Вспоминая Льва Шейнина в его кабинете в 1947 году, вынужденность для него как-то унизиться до просьб, до уговоров, вспоминая и февраль 1949 года с прямыми политическими обвинениями, брошенными с трибуны Тубельским, как мне не повторить еще и еще раз: баловень судьбы!

18

Далеко же я отошел от своего «персонального дела» и трудных наших житейских обстоятельств. Отошел не по прихоти — нужно понять, чем же была борьба против так называемых «безродных космополитов», чистым проявлением антисемитизма или чем-то более многозначным и сложным?

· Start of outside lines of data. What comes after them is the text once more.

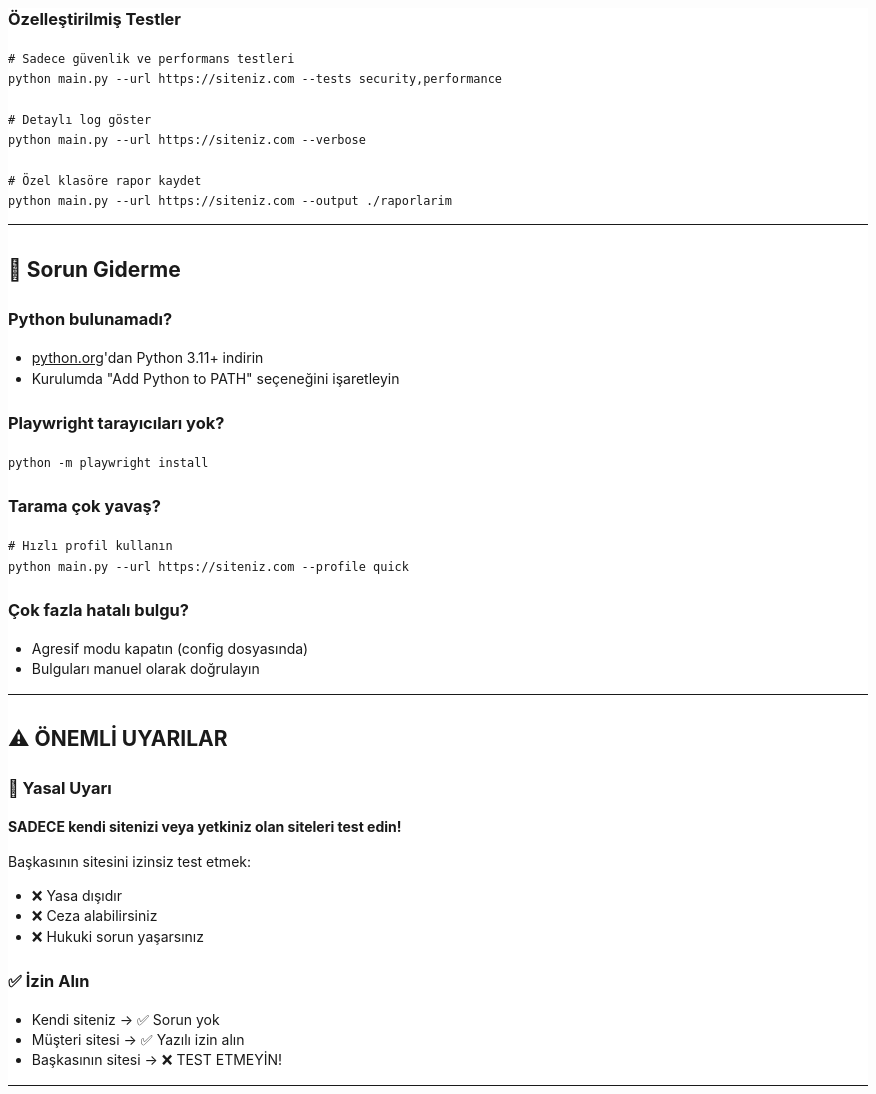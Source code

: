 ### Özelleştirilmiş Testler

```batch
# Sadece güvenlik ve performans testleri
python main.py --url https://siteniz.com --tests security,performance

# Detaylı log göster
python main.py --url https://siteniz.com --verbose

# Özel klasöre rapor kaydet
python main.py --url https://siteniz.com --output ./raporlarim
```

---

## 🐛 Sorun Giderme

### Python bulunamadı?
- [python.org](https://python.org)'dan Python 3.11+ indirin
- Kurulumda "Add Python to PATH" seçeneğini işaretleyin

### Playwright tarayıcıları yok?
```batch
python -m playwright install
```

### Tarama çok yavaş?
```batch
# Hızlı profil kullanın
python main.py --url https://siteniz.com --profile quick
```

### Çok fazla hatalı bulgu?
- Agresif modu kapatın (config dosyasında)
- Bulguları manuel olarak doğrulayın

---

## ⚠️ ÖNEMLİ UYARILAR

### 🚫 Yasal Uyarı
**SADECE kendi sitenizi veya yetkiniz olan siteleri test edin!**

Başkasının sitesini izinsiz test etmek:
- ❌ Yasa dışıdır
- ❌ Ceza alabilirsiniz
- ❌ Hukuki sorun yaşarsınız

### ✅ İzin Alın
- Kendi siteniz → ✅ Sorun yok
- Müşteri sitesi → ✅ Yazılı izin alın
- Başkasının sitesi → ❌ TEST ETMEYİN!

---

Постепенное накапливание скрытой, даже «подпольной» — в силу конституционного, юридического осуждения антисемитизма — энергии юдофобства несомненно. Вехи его, если говорить о самом приметном, — злодейское убийство Михоэлса, разгром «критиков-антипатриотов», уничтожение ЕАК и, наконец, беспрецедентное дело «врачей-убийц». Здесь все так отчетливо и просто, что и прожженному скептику не возразить.

Но и русский Леонид Малюгин оказался в первом же списке «Правды» не маскировки ради: если судить тех, кто сохранял гражданское достоинство и не соглашался на роль слуг просцениума в бездарном театре Сурова и Софронова, то Леониду Малюгину в таком списке — почетное место. Можно было не трепать честное имя Григория Нерсесовича Бояджиева, армянина, знатока западноевропейского театра, но разве то, что он отвернулся от пьес приспособленцев и карьеристов, разве и это барство, это презрительное отвержение сами по себе не звали к отмщению!

Группа «критиков-антипатриотов» сформировалась в добрых интернационалистских традициях нашей жизни: евреи, русский, армянин! Почти как в самолете из романа Николая Шпанова «Первый удар», экипаж которого, даже без участия наземных войск, выиграл войну против гитлеровской Германии. Разве что на сей раз боевой «экипаж» критиков вознамерился уничтожить святыни и твердыни советского театрального искусства.

И Давида Заславского могу заподозрить в услужливом, лакейском антисемитизме страха иудейского ради. Но не заподозрю Фадеева, отброшу даже отдаленное подозрение в юдофобстве. Однако же обиженный, не терпящий поражений и неудач, обозленный ролью обороняющегося в конфликте с Дмитрием Шепиловым, он искал защиту у людей нечистоплотных. Нравственность его так претерпела за долгие годы подчинения злу, «высокого» прислужничества злу, что и понимая нависшую реальную опасность — не только над нами, ошельмованными в «Правде», а над обществом, — он предпочел обидчивую самозащиту, каковы бы ни были ее последствия.

Фадеев держал в уме не действительные нужды русской сцены, не час своей слабости на писательском съезде в Киеве, когда ему пришлось опрометчиво покаяться в неисполнении очередного исторического постановления ЦК («О репертуаре драматических театров»), — он держал в уме политическую линию Сталина, к этой поре четко определившуюся. В тридцатые годы сотни и сотни писателей отправились на тюремную или лагерную плаху, и Фадеев не мог не знать, что каждый из них был обвинен в терроризме и в шпионаже в пользу одной или нескольких иностранных разведок.

Стандартные смертные обвинения штамповались «тройками» и особым совещанием, а на поверхности мирной литературной жизни звучали иные мелодии, сродни маршам Дунаевского: консолидация литературных сил, торги с переторжками вокруг Сталинских премий трех сортов, невоздержанная поэтическая лесть, которой вождь народов якобы тяготился. Но после войны вошли в обыкновение фронтальные атаки против писателей, композиторов, ученых; одолев Гитлера, Сталин мог величественно оглядеться вокруг и одарить всех нас, от музыкантов до философов, от щедрот своих и своей мудрости.